Doctorbal / zabbix-postgres-partitioning

Zabbix PostgreSQL version 11 Native Partitioning
MIT License
43 stars 15 forks source link

Partitioning to Timescale #21

Closed vanimesh closed 1 year ago

vanimesh commented 1 year ago

Hi Dr,

First of all thank you for creating such a good documentation for partitioning and always helping us when in trouble with very less response time :-).

We have zabbix 4.0 with postgres and partitioinng. We are planning to upgrade the instance to 6.0 and move to timescale DB. But I am really confused how to proceed. I was just thinking to stop the database and grab the data from partitions(trends and history) into a backup table and remove all the partitions and stop partitioning. But that would be very hectic and lot of downtime. Can you please suggest the better way to do it ?

Doctorbal commented 1 year ago

@vanimesh ,

What you want to do is also something I am considering.

In my opinion (I have not done the research on this yet but am hypothesizing here...) I would consider leveraging logical replication from our on-premise PostgreSQL v13 partitioned instance using these docs to the Azure Flexible Server method - reference.
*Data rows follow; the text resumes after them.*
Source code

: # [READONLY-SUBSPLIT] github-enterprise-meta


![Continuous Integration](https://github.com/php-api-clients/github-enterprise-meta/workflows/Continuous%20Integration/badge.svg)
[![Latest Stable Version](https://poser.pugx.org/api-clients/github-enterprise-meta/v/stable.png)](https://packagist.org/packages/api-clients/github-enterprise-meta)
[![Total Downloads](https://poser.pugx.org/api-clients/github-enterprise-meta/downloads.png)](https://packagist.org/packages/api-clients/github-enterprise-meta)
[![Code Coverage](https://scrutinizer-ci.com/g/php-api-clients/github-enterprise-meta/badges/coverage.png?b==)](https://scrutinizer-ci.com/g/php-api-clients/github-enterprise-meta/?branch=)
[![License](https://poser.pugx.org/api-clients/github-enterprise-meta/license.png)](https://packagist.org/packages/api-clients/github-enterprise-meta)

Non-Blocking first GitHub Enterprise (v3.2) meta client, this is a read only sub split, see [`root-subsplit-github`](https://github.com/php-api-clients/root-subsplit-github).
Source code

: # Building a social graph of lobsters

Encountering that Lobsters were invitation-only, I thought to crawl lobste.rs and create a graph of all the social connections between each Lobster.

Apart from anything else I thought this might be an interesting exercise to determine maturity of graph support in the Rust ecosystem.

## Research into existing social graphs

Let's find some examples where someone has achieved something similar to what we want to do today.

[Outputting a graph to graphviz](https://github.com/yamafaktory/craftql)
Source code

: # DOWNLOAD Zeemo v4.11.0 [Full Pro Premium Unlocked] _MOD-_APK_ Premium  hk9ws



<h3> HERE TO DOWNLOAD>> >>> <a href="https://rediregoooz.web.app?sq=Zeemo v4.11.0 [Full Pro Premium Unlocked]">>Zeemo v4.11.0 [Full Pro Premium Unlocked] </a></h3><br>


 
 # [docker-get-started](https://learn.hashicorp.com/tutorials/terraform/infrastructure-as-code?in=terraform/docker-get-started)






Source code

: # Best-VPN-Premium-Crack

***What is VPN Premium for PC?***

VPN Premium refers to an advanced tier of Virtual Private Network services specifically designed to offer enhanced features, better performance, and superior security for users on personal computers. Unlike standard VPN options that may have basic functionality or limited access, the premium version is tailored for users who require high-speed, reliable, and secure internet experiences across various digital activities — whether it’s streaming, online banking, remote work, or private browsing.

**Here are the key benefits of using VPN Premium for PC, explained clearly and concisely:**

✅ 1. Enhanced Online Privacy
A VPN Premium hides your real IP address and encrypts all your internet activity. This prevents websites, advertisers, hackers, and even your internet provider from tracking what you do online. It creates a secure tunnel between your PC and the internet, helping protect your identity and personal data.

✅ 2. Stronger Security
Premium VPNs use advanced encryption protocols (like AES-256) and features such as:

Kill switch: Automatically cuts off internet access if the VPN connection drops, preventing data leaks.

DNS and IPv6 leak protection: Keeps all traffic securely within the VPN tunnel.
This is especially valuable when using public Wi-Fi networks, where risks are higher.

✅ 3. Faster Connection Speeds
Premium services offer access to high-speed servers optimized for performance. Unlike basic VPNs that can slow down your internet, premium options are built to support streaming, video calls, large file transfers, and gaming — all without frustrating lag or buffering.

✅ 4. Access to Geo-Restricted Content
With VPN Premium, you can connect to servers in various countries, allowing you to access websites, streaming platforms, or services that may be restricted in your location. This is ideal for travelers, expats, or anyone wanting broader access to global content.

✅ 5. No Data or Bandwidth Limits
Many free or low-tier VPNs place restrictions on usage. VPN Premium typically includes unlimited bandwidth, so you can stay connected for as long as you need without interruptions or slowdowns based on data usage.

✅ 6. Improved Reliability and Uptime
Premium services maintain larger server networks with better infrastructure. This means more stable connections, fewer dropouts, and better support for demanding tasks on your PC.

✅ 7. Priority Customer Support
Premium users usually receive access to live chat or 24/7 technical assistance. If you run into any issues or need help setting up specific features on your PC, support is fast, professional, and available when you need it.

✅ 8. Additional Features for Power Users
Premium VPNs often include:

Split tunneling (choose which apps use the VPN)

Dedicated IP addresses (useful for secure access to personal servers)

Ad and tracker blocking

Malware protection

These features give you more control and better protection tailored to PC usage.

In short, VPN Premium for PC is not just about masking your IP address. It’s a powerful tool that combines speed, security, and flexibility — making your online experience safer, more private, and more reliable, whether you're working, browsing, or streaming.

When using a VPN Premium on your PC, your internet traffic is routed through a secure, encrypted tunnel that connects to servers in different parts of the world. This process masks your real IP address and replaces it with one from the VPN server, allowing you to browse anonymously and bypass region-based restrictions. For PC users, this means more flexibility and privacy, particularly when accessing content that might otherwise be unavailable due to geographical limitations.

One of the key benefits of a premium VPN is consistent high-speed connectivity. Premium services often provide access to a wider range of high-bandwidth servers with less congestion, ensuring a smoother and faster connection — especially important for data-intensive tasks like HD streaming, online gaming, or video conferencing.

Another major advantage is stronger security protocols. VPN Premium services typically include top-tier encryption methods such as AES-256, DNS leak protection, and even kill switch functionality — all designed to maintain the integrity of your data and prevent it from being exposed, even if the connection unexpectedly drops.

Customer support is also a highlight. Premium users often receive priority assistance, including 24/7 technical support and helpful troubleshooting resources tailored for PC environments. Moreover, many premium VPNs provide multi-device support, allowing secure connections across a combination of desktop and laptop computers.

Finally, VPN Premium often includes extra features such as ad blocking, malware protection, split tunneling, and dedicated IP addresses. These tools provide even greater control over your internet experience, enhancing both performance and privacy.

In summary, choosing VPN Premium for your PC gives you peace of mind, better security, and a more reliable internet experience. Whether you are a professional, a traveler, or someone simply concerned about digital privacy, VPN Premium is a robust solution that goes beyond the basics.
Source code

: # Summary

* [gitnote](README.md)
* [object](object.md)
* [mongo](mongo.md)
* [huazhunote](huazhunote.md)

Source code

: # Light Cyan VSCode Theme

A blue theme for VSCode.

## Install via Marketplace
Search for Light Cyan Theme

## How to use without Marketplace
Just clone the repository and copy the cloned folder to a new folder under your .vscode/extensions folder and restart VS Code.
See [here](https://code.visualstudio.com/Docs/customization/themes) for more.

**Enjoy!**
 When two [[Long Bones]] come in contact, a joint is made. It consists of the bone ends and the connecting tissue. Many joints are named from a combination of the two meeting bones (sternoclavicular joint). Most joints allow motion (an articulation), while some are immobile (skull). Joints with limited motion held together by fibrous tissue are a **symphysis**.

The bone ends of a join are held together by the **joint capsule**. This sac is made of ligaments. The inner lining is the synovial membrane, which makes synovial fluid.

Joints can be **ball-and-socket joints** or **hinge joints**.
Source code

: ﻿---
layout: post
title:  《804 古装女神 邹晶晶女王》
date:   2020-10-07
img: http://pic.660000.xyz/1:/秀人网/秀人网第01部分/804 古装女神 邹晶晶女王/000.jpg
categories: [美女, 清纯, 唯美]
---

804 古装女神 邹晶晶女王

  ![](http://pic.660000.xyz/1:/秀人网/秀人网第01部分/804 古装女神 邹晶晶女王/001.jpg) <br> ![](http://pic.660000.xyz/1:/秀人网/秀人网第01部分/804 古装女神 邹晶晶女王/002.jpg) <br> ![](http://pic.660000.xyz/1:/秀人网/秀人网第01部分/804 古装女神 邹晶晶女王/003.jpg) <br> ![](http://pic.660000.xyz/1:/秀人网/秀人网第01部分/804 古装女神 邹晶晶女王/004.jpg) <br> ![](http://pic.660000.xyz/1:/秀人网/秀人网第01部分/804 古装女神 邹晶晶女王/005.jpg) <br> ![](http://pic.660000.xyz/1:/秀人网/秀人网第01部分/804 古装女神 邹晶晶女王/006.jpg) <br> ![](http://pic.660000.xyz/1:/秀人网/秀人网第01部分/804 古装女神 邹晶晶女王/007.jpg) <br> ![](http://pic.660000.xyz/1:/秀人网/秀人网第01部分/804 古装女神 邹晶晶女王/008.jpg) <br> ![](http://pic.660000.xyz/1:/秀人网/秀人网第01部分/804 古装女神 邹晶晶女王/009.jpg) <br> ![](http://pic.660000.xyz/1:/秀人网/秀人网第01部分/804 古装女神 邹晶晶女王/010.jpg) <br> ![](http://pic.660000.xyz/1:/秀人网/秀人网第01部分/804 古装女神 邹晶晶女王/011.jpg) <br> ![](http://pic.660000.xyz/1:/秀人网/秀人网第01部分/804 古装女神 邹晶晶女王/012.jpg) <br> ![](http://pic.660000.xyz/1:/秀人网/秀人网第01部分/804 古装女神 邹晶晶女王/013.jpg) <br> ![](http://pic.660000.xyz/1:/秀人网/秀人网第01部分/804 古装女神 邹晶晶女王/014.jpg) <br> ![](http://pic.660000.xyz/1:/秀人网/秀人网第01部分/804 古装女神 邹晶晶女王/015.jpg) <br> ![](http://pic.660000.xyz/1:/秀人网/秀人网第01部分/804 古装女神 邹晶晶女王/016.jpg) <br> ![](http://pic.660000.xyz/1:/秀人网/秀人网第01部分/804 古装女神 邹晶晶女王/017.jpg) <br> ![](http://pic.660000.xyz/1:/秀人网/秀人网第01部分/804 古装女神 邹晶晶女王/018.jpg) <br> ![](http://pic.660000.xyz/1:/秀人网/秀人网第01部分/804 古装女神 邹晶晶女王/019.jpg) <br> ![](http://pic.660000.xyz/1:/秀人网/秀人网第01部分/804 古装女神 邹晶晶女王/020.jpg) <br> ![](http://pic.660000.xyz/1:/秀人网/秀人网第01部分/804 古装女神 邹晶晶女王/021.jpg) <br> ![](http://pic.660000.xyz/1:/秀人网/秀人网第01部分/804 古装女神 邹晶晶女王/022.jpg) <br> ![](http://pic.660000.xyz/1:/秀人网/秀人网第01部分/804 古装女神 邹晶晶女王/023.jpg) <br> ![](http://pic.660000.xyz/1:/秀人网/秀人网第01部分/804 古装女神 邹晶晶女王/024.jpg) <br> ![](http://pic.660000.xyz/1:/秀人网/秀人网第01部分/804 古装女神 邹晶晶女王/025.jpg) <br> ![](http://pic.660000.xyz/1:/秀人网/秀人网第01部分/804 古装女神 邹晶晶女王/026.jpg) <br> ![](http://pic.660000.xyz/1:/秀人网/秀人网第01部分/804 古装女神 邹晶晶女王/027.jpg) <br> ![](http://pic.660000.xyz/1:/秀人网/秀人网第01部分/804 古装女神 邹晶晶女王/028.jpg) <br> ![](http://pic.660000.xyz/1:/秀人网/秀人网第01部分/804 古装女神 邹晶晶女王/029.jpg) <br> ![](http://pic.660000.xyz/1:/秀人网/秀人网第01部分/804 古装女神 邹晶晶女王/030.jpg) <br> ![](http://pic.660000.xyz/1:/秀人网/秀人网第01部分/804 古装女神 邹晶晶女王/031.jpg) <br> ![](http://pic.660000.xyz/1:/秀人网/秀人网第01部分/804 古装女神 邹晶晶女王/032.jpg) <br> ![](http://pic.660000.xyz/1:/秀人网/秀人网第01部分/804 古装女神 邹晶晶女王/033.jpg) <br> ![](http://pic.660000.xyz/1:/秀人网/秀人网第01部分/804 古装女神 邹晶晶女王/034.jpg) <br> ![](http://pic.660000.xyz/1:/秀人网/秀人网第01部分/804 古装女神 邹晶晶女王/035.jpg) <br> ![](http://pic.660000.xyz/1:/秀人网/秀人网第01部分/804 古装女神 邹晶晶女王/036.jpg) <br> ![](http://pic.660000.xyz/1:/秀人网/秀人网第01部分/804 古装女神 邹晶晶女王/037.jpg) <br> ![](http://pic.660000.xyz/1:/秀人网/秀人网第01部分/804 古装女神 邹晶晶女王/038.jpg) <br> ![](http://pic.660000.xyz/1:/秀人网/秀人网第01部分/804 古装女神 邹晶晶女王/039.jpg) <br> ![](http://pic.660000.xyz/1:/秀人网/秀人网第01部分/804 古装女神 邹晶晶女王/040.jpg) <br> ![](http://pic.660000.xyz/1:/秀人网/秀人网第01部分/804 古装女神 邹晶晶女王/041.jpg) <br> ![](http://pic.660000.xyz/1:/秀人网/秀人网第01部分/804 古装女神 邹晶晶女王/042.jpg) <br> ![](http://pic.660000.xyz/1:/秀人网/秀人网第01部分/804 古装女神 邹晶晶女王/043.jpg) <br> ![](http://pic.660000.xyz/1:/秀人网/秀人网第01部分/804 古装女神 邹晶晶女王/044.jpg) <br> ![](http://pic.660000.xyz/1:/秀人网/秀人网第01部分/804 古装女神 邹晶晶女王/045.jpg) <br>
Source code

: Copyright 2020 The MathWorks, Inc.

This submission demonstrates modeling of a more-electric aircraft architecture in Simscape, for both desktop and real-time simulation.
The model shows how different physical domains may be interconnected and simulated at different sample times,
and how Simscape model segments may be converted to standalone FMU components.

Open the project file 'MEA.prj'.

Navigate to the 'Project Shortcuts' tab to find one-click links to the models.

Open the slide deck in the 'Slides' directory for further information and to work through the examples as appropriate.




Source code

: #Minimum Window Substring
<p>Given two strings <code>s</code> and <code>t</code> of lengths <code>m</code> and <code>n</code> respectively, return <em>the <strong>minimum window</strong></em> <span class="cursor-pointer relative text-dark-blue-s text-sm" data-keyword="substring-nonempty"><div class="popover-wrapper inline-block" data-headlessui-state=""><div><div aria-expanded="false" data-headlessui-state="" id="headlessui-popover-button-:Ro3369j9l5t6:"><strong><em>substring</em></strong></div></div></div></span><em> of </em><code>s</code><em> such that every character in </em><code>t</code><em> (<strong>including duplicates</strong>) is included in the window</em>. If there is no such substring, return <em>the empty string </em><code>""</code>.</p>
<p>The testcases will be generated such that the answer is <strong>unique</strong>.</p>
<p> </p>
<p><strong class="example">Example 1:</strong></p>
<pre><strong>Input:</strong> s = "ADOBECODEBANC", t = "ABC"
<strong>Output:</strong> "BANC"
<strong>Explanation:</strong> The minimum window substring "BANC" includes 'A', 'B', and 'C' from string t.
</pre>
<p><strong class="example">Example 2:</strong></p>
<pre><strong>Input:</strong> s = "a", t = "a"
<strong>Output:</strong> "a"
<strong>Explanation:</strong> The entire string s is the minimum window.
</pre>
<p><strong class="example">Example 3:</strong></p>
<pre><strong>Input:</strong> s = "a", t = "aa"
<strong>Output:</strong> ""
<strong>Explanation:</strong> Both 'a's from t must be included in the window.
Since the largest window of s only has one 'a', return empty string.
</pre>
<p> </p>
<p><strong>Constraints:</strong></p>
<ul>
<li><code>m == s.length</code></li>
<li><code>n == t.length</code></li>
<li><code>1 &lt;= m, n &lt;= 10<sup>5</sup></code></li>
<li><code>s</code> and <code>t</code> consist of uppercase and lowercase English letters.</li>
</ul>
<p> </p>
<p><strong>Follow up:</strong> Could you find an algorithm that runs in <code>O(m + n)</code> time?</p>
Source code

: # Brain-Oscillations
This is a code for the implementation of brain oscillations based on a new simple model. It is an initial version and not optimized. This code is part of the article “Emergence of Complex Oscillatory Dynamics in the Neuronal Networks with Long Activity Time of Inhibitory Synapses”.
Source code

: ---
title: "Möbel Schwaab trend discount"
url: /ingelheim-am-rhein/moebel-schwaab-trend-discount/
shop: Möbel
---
This reduces downtime and my opinion here is the database logical replication simply migrates the SQL data into another database and it doesn't care how that database is set up. It would simply dump the data into the relevant partitions based on the database set up for timescaleDB.

The single most important aspect of Zabbix is the database.

In my opinion, this will be possible with the least amount of downtime.

Again, I have not tested this but this is what I would research and try.

I would be very curious to see what you do if your time permits you do work on this.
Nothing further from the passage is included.